I have a raster logo I need to use for producing plasticol transfers (outsourcing).

The company charges $20 dollars to convert the file to vector w/ spot colors but they do not let you have the file (they keep it).

Can someone here help me convert my file (for fee or free)

I have it in Tiff (300 dpi) as well as EPS

The company considers print ready artwork to be: 

Adobe Illustrator CS2 version vector files or you can send Corel Draw .CDR files saved back to work with Corel version 11. Spot colors assigned. They want ai. or cdr

Any help is appreciated.

P.S: I have Illustrator CS4 and Corel but I am NOT proficient with either at all.
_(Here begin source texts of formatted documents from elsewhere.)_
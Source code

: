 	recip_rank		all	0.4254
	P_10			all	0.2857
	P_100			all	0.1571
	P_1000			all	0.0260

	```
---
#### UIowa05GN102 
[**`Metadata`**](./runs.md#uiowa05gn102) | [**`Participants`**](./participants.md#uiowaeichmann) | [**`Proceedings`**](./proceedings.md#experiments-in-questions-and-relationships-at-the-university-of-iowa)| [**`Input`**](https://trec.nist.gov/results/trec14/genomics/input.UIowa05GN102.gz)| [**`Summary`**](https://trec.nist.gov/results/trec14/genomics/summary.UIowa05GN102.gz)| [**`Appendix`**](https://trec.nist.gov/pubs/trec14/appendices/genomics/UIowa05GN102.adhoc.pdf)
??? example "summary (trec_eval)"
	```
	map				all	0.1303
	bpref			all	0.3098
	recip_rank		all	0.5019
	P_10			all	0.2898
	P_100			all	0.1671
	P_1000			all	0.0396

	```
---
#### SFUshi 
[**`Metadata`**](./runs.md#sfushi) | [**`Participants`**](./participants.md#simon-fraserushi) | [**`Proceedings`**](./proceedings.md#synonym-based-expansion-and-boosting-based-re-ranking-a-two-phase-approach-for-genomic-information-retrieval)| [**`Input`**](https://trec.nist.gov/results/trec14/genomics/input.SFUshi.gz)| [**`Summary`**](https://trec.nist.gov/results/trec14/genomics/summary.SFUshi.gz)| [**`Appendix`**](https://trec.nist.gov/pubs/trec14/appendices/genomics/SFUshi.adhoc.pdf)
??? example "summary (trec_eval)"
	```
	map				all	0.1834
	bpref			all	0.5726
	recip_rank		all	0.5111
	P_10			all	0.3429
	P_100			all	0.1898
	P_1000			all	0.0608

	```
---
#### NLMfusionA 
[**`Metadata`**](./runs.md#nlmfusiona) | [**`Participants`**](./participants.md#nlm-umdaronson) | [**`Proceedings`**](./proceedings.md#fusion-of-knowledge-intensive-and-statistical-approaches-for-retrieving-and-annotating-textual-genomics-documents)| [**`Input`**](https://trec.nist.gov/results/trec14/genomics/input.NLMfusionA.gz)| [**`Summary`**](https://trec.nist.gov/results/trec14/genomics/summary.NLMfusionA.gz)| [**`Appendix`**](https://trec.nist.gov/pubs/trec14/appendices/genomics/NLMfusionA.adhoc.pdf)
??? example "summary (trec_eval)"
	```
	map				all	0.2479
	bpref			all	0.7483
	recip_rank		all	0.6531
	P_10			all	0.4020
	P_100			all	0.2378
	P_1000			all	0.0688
If it is an easy process to do, I follow directions really well 

Thank you in advance

Jae


----------



## MotoskinGraphix (Apr 28, 2006)

Post the image and we will take a look.


----------



## Rodney (Nov 3, 2004)

:: Service request post moved to the proper Service Referrals/Recommendations section of the forum. Read more here  ::​


----------



## Rodney (Nov 3, 2004)

Hi Jae' 

Have you tried artworksource.com or vectordoctor.com - I've used both with great results and they both charge around the same amount and let you keep the files.


----------



## JaeAmera (Dec 25, 2006)

Rodney said:


> Hi Jae'
> 
> Have you tried artworksource.com or vectordoctor.com - I've used both with great results and they both charge around the same amount and let you keep the files.



Thanks Rodney that is what I was hoping to find 

Sorry for posting in the wrong areas

Jae


----------



## JaeAmera (Dec 25, 2006)

Thank you as well David 

If the two sites don't help, I will definitely post a pic.

Jae


----------